The measure, aimed at preventing convicted sexual abusers from being unwittingly hired, was equal to "taking a cannonball to kill a fly," Del. Elijah Cummings (D-Baltimore) said. The committee voted 19 to 1 to kill both the original bill submitted by the administration and the heavily amended version of the measure that had already been approved by the Senate.

A move by several delegates to narrow the application of the checks to day care center workers only, an approach adopted by the Virginia legislature this year, was ignored by the Maryland committee.

Earlier today the House panel also killed a youth measure that would have allowed penalties to be assessed against professionals such as doctors and social workers who fail to report cases of suspected child abuse and neglect.

Chairman Joseph Owens (D-Montgomery) said his committee believed that the bill was poorly drafted and ineffective.

The panel did approve several of the youth bills, including what was likely the second most controversial measure in the package, allowing judges to permit victims of child sexual abuse to testify via closed circuit television.

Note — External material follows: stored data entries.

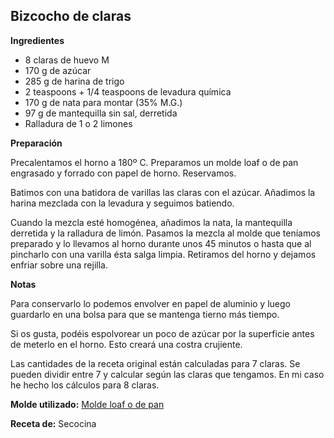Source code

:## Bizcocho de claras

**Ingredientes**

- 8 claras de huevo M
- 170 g de azúcar
- 285 g de harina de trigo
- 2 teaspoons + 1/4 teaspoons de levadura química
- 170 g de nata para montar (35% M.G.)
- 97 g de mantequilla sin sal, derretida
- Ralladura de 1 o 2 limones

**Preparación**

Precalentamos el horno a 180º C. Preparamos un molde loaf o de pan engrasado y forrado con papel de horno. Reservamos.

Batimos con una batidora de varillas las claras con el azúcar. Añadimos la harina mezclada con la levadura y seguimos batiendo.

Cuando la mezcla esté homogénea, añadimos la nata, la mantequilla derretida y la ralladura de limón. Pasamos la mezcla al molde que teníamos preparado y lo llevamos al horno durante unos 45 minutos o hasta que al pincharlo con una varilla ésta salga limpia. Retiramos del horno y dejamos enfriar sobre una rejilla.

**Notas**

Para conservarlo lo podemos envolver en papel de aluminio y luego guardarlo en una bolsa para que se mantenga tierno más tiempo.

Si os gusta, podéis espolvorear un poco de azúcar por la superficie antes de meterlo en el horno. Esto creará una costra crujiente.

Las cantidades de la receta original están calculadas para 7 claras. Se pueden dividir entre 7 y calcular según las claras que tengamos. En mi caso he hecho los cálculos para 8 claras.

**Molde utilizado:** [Molde loaf o de pan](../../moldes-y-utensilios.md)

**Receta de:** Secocina
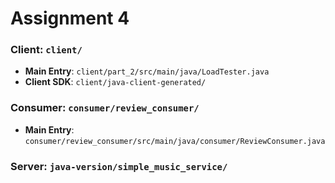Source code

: # Assignment 4

### Client: `client/`
- **Main Entry**: `client/part_2/src/main/java/LoadTester.java`
- **Client SDK**: `client/java-client-generated/`

### Consumer: `consumer/review_consumer/`
- **Main Entry**: `consumer/review_consumer/src/main/java/consumer/ReviewConsumer.java`

### Server: `java-version/simple_music_service/`
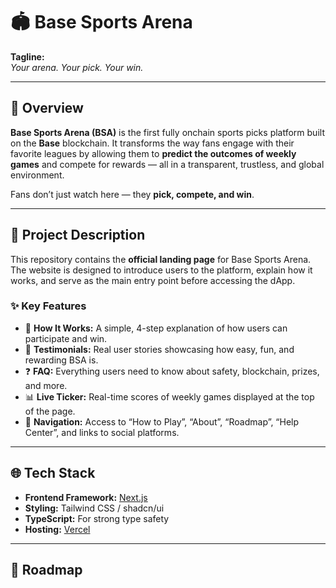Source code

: # 🏟️ Base Sports Arena

**Tagline:**  
_Your arena. Your pick. Your win._

---

## 📣 Overview

**Base Sports Arena (BSA)** is the first fully onchain sports picks platform built on the **Base** blockchain. It transforms the way fans engage with their favorite leagues by allowing them to **predict the outcomes of weekly games** and compete for rewards — all in a transparent, trustless, and global environment.

Fans don’t just watch here — they **pick, compete, and win**.

---

## 🧱 Project Description

This repository contains the **official landing page** for Base Sports Arena. The website is designed to introduce users to the platform, explain how it works, and serve as the main entry point before accessing the dApp.

### ✨ Key Features

- 🏈 **How It Works:** A simple, 4-step explanation of how users can participate and win.  
- 💬 **Testimonials:** Real user stories showcasing how easy, fun, and rewarding BSA is.  
- ❓ **FAQ:** Everything users need to know about safety, blockchain, prizes, and more.  
- 📊 **Live Ticker:** Real-time scores of weekly games displayed at the top of the page.  
- 🔗 **Navigation:** Access to “How to Play”, “About”, “Roadmap”, “Help Center”, and links to social platforms.  

---

## 🌐 Tech Stack

- **Frontend Framework:** [Next.js](https://nextjs.org/)  
- **Styling:** Tailwind CSS / shadcn/ui  
- **TypeScript:** For strong type safety  
- **Hosting:** [Vercel](https://vercel.com/)  

---

## 📜 Roadmap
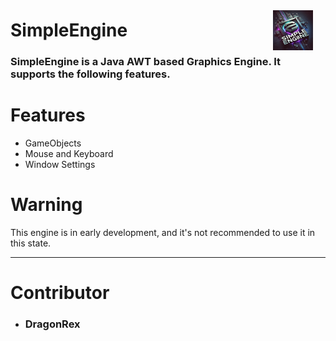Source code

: # <img src="assets/SimpleEngineLogo.jpg" alt="SimpleEngine Logo" style="vertical-align: middle; margin-right: 20px; margin-top: -15px;" width="64" height="64" align="right"/>  SimpleEngine

### SimpleEngine is a Java AWT based Graphics Engine. It supports the following features.

# Features

- GameObjects
- Mouse and Keyboard
- Window Settings

# Warning
This engine is in early development, and it's not recommended to use it in this state.

__________

# Contributor

- ### DragonRex
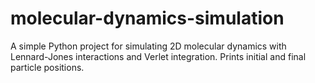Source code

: # molecular-dynamics-simulation
A simple Python project for simulating 2D molecular dynamics with Lennard-Jones interactions and Verlet integration. Prints initial and final particle positions.
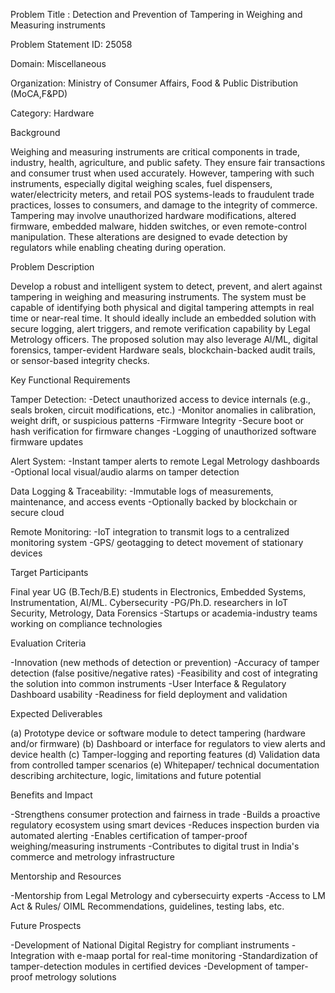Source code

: Problem Title : Detection and Prevention of Tampering in Weighing and Measuring instruments

Problem Statement ID: 25058

Domain: Miscellaneous

Organization: Ministry of Consumer Affairs, Food & Public Distribution (MoCA,F&PD)

Category: Hardware

Background

Weighing and measuring instruments are critical components in trade, industry, health, agriculture, and public safety. They ensure fair transactions and consumer trust when used accurately. However, tampering with such instruments, especially digital weighing scales, fuel dispensers, water/electricity meters, and retail POS systems-leads to fraudulent trade practices, losses to consumers, and damage to the integrity of commerce. Tampering may involve unauthorized hardware modifications, altered firmware, embedded malware, hidden switches, or even remote-control manipulation. These alterations are designed to evade detection by regulators while enabling cheating during operation.

Problem Description

Develop a robust and intelligent system to detect, prevent, and alert against tampering in weighing and measuring instruments. The system must be capable of identifying both physical and digital tampering attempts in real time or near-real time. It should ideally include an embedded solution with secure logging, alert triggers, and remote verification capability by Legal Metrology officers. The proposed solution may also leverage Al/ML, digital forensics, tamper-evident Hardware seals, blockchain-backed audit trails, or sensor-based integrity checks.

Key Functional Requirements

Tamper Detection:
-Detect unauthorized access to device internals (e.g., seals broken, circuit modifications, etc.)
-Monitor anomalies in calibration, weight drift, or suspicious patterns
-Firmware Integrity
-Secure boot or hash verification for firmware changes
-Logging of unauthorized software firmware updates

Alert System:
-Instant tamper alerts to remote Legal Metrology dashboards
-Optional local visual/audio alarms on tamper detection

Data Logging & Traceability:
-Immutable logs of measurements, maintenance, and access events
-Optionally backed by blockchain or secure cloud

Remote Monitoring:
-IoT integration to transmit logs to a centralized monitoring system
-GPS/ geotagging to detect movement of stationary devices

Target Participants

Final year UG (B.Tech/B.E) students in Electronics, Embedded Systems, Instrumentation, AI/ML. Cybersecurity
-PG/Ph.D. researchers in IoT Security, Metrology, Data Forensics
-Startups or academia-industry teams working on compliance technologies

Evaluation Criteria

-Innovation (new methods of detection or prevention)
-Accuracy of tamper detection (false positive/negative rates)
-Feasibility and cost of integrating the solution into common instruments
-User Interface & Regulatory Dashboard usability
-Readiness for field deployment and validation

Expected Deliverables

(a) Prototype device or software module to detect tampering (hardware and/or firmware)
(b) Dashboard or interface for regulators to view alerts and device health
(c) Tamper-logging and reporting features
(d) Validation data from controlled tamper scenarios
(e) Whitepaper/ technical documentation describing architecture, logic, limitations and future potential

Benefits and Impact

-Strengthens consumer protection and fairness in trade
-Builds a proactive regulatory ecosystem using smart devices
-Reduces inspection burden via automated alerting
-Enables certification of tamper-proof weighing/measuring instruments
-Contributes to digital trust in India's commerce and metrology infrastructure

Mentorship and Resources

-Mentorship from Legal Metrology and cybersecuirty experts
-Access to LM Act & Rules/ OIML Recommendations, guidelines, testing labs, etc.

Future Prospects

-Development of National Digital Registry for compliant instruments
-Integration with e-maap portal for real-time monitoring
-Standardization of tamper-detection modules in certified devices
-Development of tamper-proof metrology solutions

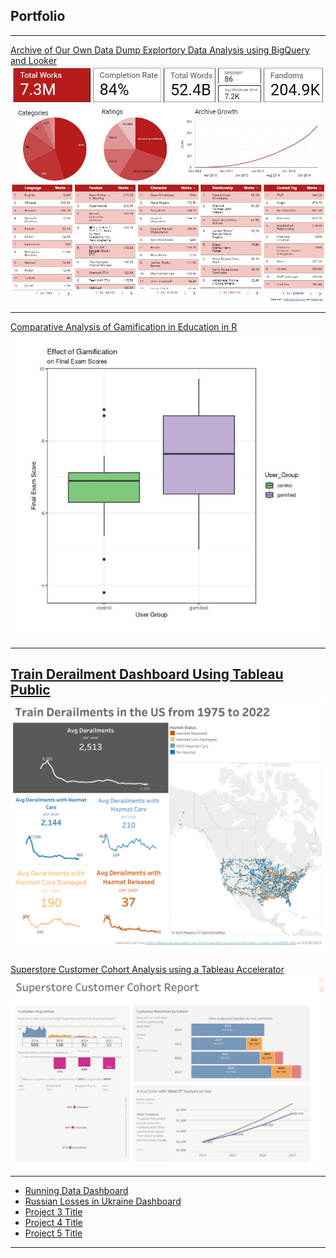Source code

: ## Portfolio

---

[Archive of Our Own Data Dump Explortory Data Analysis using BigQuery and Looker](/pdf/sample_presentation.pdf)
<img src="images/AO3 dashbaord.jpg?raw=true">

---
[Comparative Analysis of Gamification in Education in R](https://www.kaggle.com/code/ashleylevy/gamification-effect-on-student-test-scores)
<img src="images/gamification.jpg?raw=true"/>


---
[Train Derailment Dashboard Using Tableau Public](/train.md)
<img src="images/train dashboard.png?raw=true"/>
---

[Superstore Customer Cohort Analysis using a Tableau Accelerator](/superstore_accelerator.md)
<img src="images/Customer Cohort Report.png?raw=true"/>

---

- [Running Data Dashboard](https://public.tableau.com/views/MyRunningData_16767026599740/Mileage2?:language=en-US&:display_count=n&:origin=viz_share_link)
- [Russian Losses in Ukraine Dashboard](https://public.tableau.com/views/OneYearofRussianLossesinUkraine/Dashboard22?:language=en-US&:display_count=n&:origin=viz_share_link)
- [Project 3 Title](http://example.com/)
- [Project 4 Title](http://example.com/)
- [Project 5 Title](http://example.com/)

---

Panel members also passed a measure saying that child victims cannot be barred from testifying in abuse cases solely because of their ages if judges find the children competent.

Owens, known here both for the technical excellence of his committee's bills as well as his scorn for trendy approaches to solving social problems, pronounced himself pleased with the committee's work. "They tightened up the language on some of them; they really looked at them, unlike some people," he said.

The death of the background checks bill was hailed by the Maryland State Teachers' Association, which, though presenting itself at the hearings as a supporter of the measure, worked behind the scenes to amend or kill it. The bill would have required prospective child-care workers to obtain background checks that would indicate whether they had been convicted of a set of crimes including murder, child abuse, rape or kidnaping.

"Obviously we're quite pleased," said V. Thomas Gray II, association lobbyist. "We believe the bill . . . was overdrawn and was too much of a knee-jerk reaction to a serious problem without concomitant concern for the rights of employes."

That view was not shared by members of the Senate Judicial Proceedings Committee who were on a task force that wrote most of the legislation. Said Sen. Gerald Winegrad (D-Anne Arundel), "It shows that once again the adults who make the laws are giving more weight to the rights of adults than to the rights of children."